简体   繁体   中英

Problem decode string from xml file in Swift

I have an xml file with content look like below :

<?xml version="1.0" encoding="utf-8"?>
<resources>
    <string-array name="array_ngontay_kq">
        <item>Bạn là người đáng tin cậy.</item>
        <item>Bạn là người có óc xét đoán. </item>
    </string-array>
</resources>

And I used HTMLReader to get this string-array but my output look like this:

Bạn là ngÆ°á»i Äáng tin cậy.
Bạn là ngÆ°á»i có óc xét Äoán.

Here is my code :

let fileURL = Bundle.main.url(forResource: "BoiTay", withExtension: "xml")
        let xmlData = try! Data(contentsOf: fileURL!)
        let topic = "array_ngontay_kq"
        let document = HTMLDocument(data: xmlData, contentTypeHeader: "text/xml")
        for item in document.nodes(matchingSelector: "string-array[name='\(topic)'] item") {
                print(item.textContent)
            }

Is there anyway to fix this or any other solution can do this without using HTMLReader. Sorry Im newer in XMLParse and I couldn't find any answer or tutorial about this type of xml file in Swift.

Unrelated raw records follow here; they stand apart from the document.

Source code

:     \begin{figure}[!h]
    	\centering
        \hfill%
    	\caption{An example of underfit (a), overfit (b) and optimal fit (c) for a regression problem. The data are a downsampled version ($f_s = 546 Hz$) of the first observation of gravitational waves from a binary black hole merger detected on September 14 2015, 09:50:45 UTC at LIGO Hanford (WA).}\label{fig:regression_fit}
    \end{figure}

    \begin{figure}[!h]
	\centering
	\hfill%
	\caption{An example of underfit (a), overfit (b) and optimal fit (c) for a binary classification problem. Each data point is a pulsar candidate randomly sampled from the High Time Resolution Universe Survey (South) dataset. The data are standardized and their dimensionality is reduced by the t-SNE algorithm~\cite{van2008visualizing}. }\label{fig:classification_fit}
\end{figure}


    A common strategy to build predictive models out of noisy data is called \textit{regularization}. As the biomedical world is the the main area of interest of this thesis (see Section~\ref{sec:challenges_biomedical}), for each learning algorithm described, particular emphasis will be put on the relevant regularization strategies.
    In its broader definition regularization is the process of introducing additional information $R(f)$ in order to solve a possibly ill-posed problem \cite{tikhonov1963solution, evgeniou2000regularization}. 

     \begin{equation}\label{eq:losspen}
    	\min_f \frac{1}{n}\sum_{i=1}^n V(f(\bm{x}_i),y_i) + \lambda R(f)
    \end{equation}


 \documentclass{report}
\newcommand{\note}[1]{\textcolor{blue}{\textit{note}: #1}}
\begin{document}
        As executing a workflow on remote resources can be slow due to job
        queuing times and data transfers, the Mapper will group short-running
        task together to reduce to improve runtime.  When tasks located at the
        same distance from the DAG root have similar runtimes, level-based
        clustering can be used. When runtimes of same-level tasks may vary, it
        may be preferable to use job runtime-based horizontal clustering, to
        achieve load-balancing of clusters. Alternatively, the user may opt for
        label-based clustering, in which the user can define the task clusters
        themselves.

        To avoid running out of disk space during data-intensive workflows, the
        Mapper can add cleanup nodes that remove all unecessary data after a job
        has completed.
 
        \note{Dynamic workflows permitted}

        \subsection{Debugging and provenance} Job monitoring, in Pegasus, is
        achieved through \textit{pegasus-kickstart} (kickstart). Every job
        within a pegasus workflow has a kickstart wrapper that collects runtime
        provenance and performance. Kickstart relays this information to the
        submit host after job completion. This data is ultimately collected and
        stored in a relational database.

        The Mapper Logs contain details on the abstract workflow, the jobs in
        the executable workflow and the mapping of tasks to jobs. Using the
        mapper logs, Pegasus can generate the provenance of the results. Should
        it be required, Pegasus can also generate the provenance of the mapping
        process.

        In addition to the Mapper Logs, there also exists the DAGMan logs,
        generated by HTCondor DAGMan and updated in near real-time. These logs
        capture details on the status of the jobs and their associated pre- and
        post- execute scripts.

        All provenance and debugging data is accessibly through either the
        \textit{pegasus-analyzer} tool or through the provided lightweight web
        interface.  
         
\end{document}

First of all, you should better check if your BoiTay.xml is really in UTF-8. I'm not familiar with Vietnamese encodings, but some tools may generate XMLs with other encodings than UTF-8, even if the xml header states encoding="utf-8" .

The result seems to be an encoding issue, rather than a bug of the library or your code.

Please show hex dump of your xmlData including the first item element.

print(xmlData as NSData)

Maybe the first 256 bytes would be enough.


By the way, using XMLParser is not so difficult. (Though it is not super-easy.)

Here is an example you can test in the Playground.

import Foundation

class ResoucesParsingDelegate: NSObject, XMLParserDelegate {
    //Property to keey all `string-array`s by name
    var stringArrays: [String: [String]] = [:]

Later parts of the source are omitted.